[Task objective] Search the records below for the string "PGCa" and copy each line where it turns up.

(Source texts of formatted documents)
*-*-*

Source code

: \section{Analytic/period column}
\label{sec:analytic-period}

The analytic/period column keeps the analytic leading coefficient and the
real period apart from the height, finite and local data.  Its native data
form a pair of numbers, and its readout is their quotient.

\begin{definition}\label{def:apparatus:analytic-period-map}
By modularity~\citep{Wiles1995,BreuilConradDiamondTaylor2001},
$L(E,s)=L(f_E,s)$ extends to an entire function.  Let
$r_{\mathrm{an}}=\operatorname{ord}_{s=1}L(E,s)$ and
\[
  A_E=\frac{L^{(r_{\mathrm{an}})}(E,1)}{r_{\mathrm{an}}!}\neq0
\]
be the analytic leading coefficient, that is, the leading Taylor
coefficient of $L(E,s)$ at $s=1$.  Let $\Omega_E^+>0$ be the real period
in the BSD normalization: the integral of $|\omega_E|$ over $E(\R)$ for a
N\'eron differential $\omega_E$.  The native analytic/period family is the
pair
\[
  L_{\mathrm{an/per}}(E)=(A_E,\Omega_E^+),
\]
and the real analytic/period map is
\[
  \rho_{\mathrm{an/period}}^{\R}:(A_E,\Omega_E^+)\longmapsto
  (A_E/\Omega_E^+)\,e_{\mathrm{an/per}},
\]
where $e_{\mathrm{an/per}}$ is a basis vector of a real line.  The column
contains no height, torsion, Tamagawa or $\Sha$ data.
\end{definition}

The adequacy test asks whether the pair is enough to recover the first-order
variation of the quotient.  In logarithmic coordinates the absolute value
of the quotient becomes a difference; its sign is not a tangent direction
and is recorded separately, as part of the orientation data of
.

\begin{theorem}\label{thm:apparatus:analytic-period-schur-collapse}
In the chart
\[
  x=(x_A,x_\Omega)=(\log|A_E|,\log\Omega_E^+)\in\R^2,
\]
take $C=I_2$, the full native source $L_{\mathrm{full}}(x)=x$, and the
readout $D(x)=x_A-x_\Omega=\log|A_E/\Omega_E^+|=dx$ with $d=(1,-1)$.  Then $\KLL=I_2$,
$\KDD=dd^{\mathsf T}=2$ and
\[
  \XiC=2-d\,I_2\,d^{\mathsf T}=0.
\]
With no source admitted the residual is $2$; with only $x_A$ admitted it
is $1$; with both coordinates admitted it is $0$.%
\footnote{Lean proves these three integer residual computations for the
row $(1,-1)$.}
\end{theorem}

*-*-*

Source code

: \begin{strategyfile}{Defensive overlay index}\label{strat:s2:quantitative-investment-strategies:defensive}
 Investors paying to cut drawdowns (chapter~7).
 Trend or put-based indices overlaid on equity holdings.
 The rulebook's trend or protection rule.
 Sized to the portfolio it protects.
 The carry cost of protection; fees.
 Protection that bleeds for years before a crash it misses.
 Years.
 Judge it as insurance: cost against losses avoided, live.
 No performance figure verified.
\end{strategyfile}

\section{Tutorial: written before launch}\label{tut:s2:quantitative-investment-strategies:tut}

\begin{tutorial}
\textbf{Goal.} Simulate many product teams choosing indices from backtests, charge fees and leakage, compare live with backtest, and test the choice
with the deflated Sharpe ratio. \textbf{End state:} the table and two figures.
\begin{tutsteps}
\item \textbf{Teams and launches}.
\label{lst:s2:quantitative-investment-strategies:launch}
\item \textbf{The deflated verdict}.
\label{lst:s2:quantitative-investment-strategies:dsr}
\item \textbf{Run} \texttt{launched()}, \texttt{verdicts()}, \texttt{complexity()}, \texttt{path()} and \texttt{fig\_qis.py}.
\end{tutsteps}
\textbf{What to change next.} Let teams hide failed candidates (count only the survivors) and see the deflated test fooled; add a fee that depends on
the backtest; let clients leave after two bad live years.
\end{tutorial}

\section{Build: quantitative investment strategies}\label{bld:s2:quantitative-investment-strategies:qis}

*-*-*

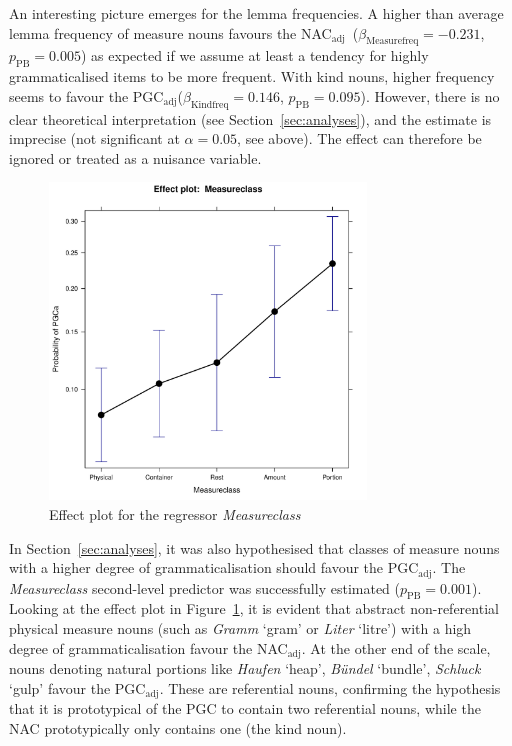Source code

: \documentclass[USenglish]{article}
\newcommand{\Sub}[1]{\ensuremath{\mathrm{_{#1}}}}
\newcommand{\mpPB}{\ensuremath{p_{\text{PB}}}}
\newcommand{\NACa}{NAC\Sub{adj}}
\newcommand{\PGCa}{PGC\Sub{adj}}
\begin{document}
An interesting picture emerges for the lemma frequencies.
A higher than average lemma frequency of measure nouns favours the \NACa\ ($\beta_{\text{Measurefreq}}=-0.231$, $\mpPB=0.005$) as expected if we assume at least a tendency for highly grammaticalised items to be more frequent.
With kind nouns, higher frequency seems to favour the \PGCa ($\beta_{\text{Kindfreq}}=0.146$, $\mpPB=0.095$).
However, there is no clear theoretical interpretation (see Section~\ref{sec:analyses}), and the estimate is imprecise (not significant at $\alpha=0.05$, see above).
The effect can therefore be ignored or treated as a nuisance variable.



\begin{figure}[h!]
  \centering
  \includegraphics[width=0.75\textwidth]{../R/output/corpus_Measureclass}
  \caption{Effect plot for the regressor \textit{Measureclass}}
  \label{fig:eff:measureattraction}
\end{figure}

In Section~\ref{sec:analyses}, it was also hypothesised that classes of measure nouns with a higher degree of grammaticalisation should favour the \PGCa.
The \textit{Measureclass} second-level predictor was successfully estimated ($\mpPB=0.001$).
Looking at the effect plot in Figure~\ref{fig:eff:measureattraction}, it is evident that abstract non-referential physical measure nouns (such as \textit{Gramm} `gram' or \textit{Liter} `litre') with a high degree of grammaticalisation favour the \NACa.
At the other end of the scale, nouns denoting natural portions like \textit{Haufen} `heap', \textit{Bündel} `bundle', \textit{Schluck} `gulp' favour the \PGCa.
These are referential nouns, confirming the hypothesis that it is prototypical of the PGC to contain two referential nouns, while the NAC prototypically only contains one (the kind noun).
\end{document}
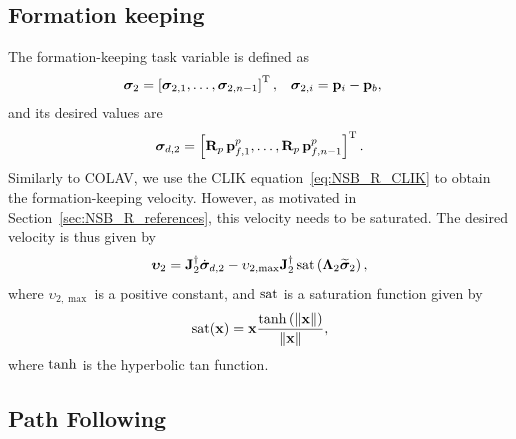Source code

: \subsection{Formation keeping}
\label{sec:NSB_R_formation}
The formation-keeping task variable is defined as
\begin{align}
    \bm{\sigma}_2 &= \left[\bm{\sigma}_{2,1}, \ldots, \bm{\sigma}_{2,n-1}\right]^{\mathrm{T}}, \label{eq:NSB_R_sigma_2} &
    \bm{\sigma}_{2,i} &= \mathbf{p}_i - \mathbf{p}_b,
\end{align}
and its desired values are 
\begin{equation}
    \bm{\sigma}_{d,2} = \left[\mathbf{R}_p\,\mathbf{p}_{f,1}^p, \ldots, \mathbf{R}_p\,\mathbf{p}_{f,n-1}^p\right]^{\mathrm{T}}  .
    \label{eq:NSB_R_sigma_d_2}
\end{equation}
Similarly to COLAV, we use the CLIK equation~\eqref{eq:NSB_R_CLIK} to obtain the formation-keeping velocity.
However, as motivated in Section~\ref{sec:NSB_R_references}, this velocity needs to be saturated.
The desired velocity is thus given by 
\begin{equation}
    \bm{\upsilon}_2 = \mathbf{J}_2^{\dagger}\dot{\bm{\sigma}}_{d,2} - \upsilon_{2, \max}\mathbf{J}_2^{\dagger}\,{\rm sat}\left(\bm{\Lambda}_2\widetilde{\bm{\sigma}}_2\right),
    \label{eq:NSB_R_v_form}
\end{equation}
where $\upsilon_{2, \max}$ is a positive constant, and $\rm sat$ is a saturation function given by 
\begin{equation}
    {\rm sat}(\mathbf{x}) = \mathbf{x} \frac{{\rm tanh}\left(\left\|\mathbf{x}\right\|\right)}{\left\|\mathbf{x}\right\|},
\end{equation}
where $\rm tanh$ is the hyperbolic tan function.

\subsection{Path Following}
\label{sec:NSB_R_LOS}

*-*-*

[Answer to this exercise]
\newcommand{\PGCa}{PGC\Sub{adj}}
With kind nouns, higher frequency seems to favour the \PGCa ($\beta_{\text{Kindfreq}}=0.146$, $\mpPB=0.095$).
In Section~\ref{sec:analyses}, it was also hypothesised that classes of measure nouns with a higher degree of grammaticalisation should favour the \PGCa.
At the other end of the scale, nouns denoting natural portions like \textit{Haufen} `heap', \textit{Bündel} `bundle', \textit{Schluck} `gulp' favour the \PGCa.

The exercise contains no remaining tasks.